梅花流ことはじめ【その14】歌詞の成立
「曹洞宗にご詠歌講を作ろう」、その発想が宗門の企画としていよいよ動き出しました。昭和26年6月、宗務庁社会部所管のもと、詠讃歌研究委員会が設置されました。まずは先行する各流ご詠歌講の運営や組織について調べました。また10月には御詠歌・御和讃の歌詞原案ができました。

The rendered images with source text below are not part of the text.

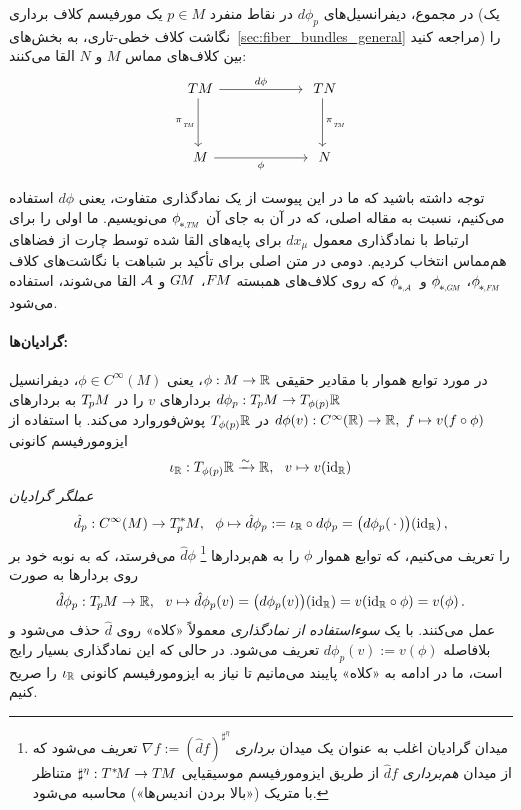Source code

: در مجموع، دیفرانسیل‌های $d\phi_p$ در نقاط منفرد $p\in M$ یک مورفیسم کلاف برداری (یک نگاشت کلاف خطی-تاری، به بخش‌های~\ref{sec:fiber_bundles_general} مراجعه کنید) را بین کلاف‌های مماس $M$ و $N$ القا می‌کنند:
\begin{equation}
	\begin{tikzcd}[column sep=60pt, row sep=35, font=\normalsize]
		TM
		\arrow[r, "d\phi"]
		\arrow[d, "\piTM"']
		&
		TN
		\arrow[d, "\piTM"]
		\\
		M
		\arrow[r, "\phi"']
		&
		N
	\end{tikzcd}
\end{equation}

توجه داشته باشید که ما در این پیوست از یک نمادگذاری متفاوت، یعنی $d\phi$ استفاده می‌کنیم، نسبت به مقاله اصلی، که در آن به جای آن $\dphiTM$ می‌نویسیم.
ما اولی را برای ارتباط با نمادگذاری معمول $dx_\mu$ برای پایه‌های القا شده توسط چارت از فضاهای هم‌مماس انتخاب کردیم.
دومی در متن اصلی برای تأکید بر شباهت با نگاشت‌های کلاف $\dphiFM$، $\dphiGM$ و $\dphiA$ که روی کلاف‌های همبسته $F\mkern-1.5muM$، $G\mkern-1.4muM$ و $\mathcal{A}$ القا می‌شوند، استفاده می‌شود.



\paragraph{گرادیان‌ها:}
در مورد توابع هموار با مقادیر حقیقی $\phi: M \to \mathbb{R}$، یعنی $\phi \in C^\infty(M)$، دیفرانسیل $d\phi_p: T_{\mkern-1.5mu p}\mkern-.5muM \to T_{\phi(p)}\mathbb{R}$ بردارهای $v$ را در $T_{\mkern-1.5mu p}\mkern-.5muM$ به بردارهای $d\phi(v): C^\infty(\mathbb{R}) \to \mathbb{R},\ f \mapsto v(f \circ \phi)$ در $T_{\phi(p)}\mathbb{R}$ پوش‌فوروارد می‌کند.
با استفاده از ایزومورفیسم کانونی
\begin{align}\label{eq:canon_isom_TR_R}
	\iota_{\R}: T_{\phi(p)}\R \xrightarrow{\sim} \R,\ \ v \mapsto v(\id_{\R})
\end{align}
\emph{عملگر گرادیان}
\begin{align}
	\hat{d}_p: C^\infty(M) \to T_{\mkern-1.5mu p}^{\mkern-0mu *}\mkern-1muM,\ \ \phi \mapsto  \hat{d}\phi_p := \iota_{\mathbb{R}} \circ d\phi_p = \big( d\phi_p(\,\cdot\,) \big)(\mathrm{id}_{\mathbb{R}}) \,,
\end{align}
را تعریف می‌کنیم، که توابع هموار $\phi$ را به هم‌بردارها%
\footnote{
	میدان گرادیان اغلب به عنوان یک میدان \emph{برداری} $\nabla f := (\hat{d}f)^{\sharp^\eta}$ تعریف می‌شود که از میدان \emph{هم‌برداری} $\hat{d}f$ از طریق ایزومورفیسم موسیقیایی $\sharp^\eta: T^{\mkern0.5mu *}\mkern-3.5muM \to T\mkern-1.5muM$ متناظر با متریک («بالا بردن اندیس‌ها») محاسبه می‌شود.
}
$\hat{d}\phi$ می‌فرستد، که به نوبه خود بر روی بردارها به صورت
\begin{align}\label{eq:gradient_vector_action}
	\hat{d}\phi_p: \TpM \to \R,\ \ v \mapsto \hat{d}\phi_p(v) = \big( d\phi_p(v) \big)(\id_{\R}) = v(\id_{\R} \circ \phi) = v(\phi) \,.
\end{align}
عمل می‌کنند. با یک \emph{سوءاستفاده از نمادگذاری} معمولاً «کلاه» روی $\hat{d}$ حذف می‌شود و بلافاصله $d\phi_p(v) := v(\phi)$ تعریف می‌شود.
در حالی که این نمادگذاری بسیار رایج است، ما در ادامه به «کلاه» پایبند می‌مانیم تا نیاز به ایزومورفیسم کانونی $\iota_{\mathbb{R}}$ را صریح کنیم.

それは次のとおりです。
大聖釈迦牟尼如来御詠歌 『傘松道詠』
高祖承陽大師御詠歌 赤松月船作詞
太祖常済大師御詠歌 赤松月船作詞
承陽大師御詠歌(一・二) 『傘松道詠』
常済大師御詠歌(一・二) 『洞谷記』
大本山永平寺御詠歌(一) 『傘松道詠』
大本山永平寺御詠歌(二) 赤松月船作詞
大本山總持寺御詠歌(一) 赤松月船作詞
大本山總持寺御詠歌(二) 山田霊林作詞
高祖承陽大師・太祖常済大師誕生御和讃 堀口義一作詞
高祖承陽大師・太祖常済大師修行御和讃 堀口義一作詞
高祖承陽大師・太祖常済大師入寂御和讃 堀口義一作詞
修証義御和讃 大内青巒作詞
高祖大師大遠忌御和 讃赤松月船作詞
このように一仏両祖、両大本山、『修証義』の御詠歌・御和讃を基本としていました。またこの企画のそもそものきっかけである高祖大師大遠忌の御和讃もありました。それぞれの出典、作詞者を見てみましょう。道元禅師に関するものは江戸時代に編集された道元禅師和歌集『傘松道詠』から、瑩山禅師に関するものは禅師の著書『洞谷記』から採用されています。

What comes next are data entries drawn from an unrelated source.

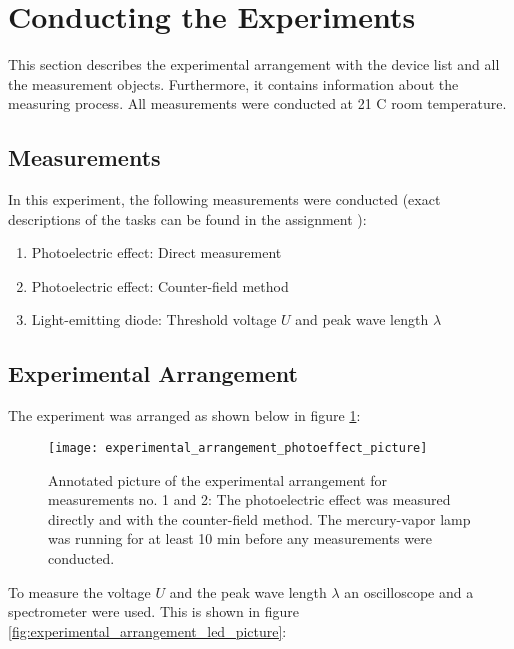 \section{Conducting the Experiments}
\label{sec:Conducting_the_Experiments}
This section describes the experimental arrangement with the device list and all the measurement objects. Furthermore, it contains information about the measuring process. All measurements were conducted at 21 \textdegree C room temperature.

\subsection{Measurements}
\label{subsec:Measurements}
In this experiment, the following measurements were conducted (exact descriptions of the tasks can be found in the assignment \cite{light_quantum}):

\begin{enumerate}
	\item Photoelectric effect: Direct measurement
	\item Photoelectric effect: Counter-field method
	\item Light-emitting diode: Threshold voltage $U$ and peak wave length $\lambda$
\end{enumerate}

\subsection{Experimental Arrangement}
\label{subsec:experimental_arrangement}
The experiment was arranged as shown below in figure \ref{fig:experimental_arrangement}:
\begin{figure}[H]
	\centering
	\texttt{[image: experimental\_arrangement\_photoeffect\_picture]}
	\caption{Annotated picture of the experimental arrangement for measurements no. 1 and 2: The photoelectric effect was measured directly and with the counter-field method. The mercury-vapor lamp was running for at least 10 min before any measurements were conducted.}
	\label{fig:experimental_arrangement}
\end{figure}

\newpage
To measure the voltage $U$ and the peak wave length $\lambda$ an oscilloscope and a spectrometer were used. This is shown in figure \ref{fig:experimental_arrangement_led_picture}:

大内青巒居士(1845〜1918)は『修証義』の起草者として知られていますが、大内自身の撰述した「修証義和讃」がありましたのでこれが採用されました。
赤松月船師(1897〜1997)は、それまでに複数の詩集や『禅十二講』(来馬琢道と共著)を発行し、文筆活動にすぐれ、また昭和25年には曹洞宗特派布教師となっていました。
山田霊林師(1889〜1979)は、曹洞宗学の研究者として知られ、大正時代には雑誌『禅の生活』編集主幹であり、また『禅学読本』、『新時代の禅』他多くの著作がありました。当時は駒澤大学教授でしたが、その後、駒澤大学総長、永平寺貫首となりました。
堀口義一師(1896〜1968)は、一時出版業に携わり、その後自らの編著に『実演説教講演全集』、『実演仏教童話全集』、『禅門逸話集』等がありました。
以上のように初めて作られる御詠歌・御和讃の作詞は、両祖ゆかりの和歌を中心に、当時宗門の第一線で活躍していた人たちに託されたのでした。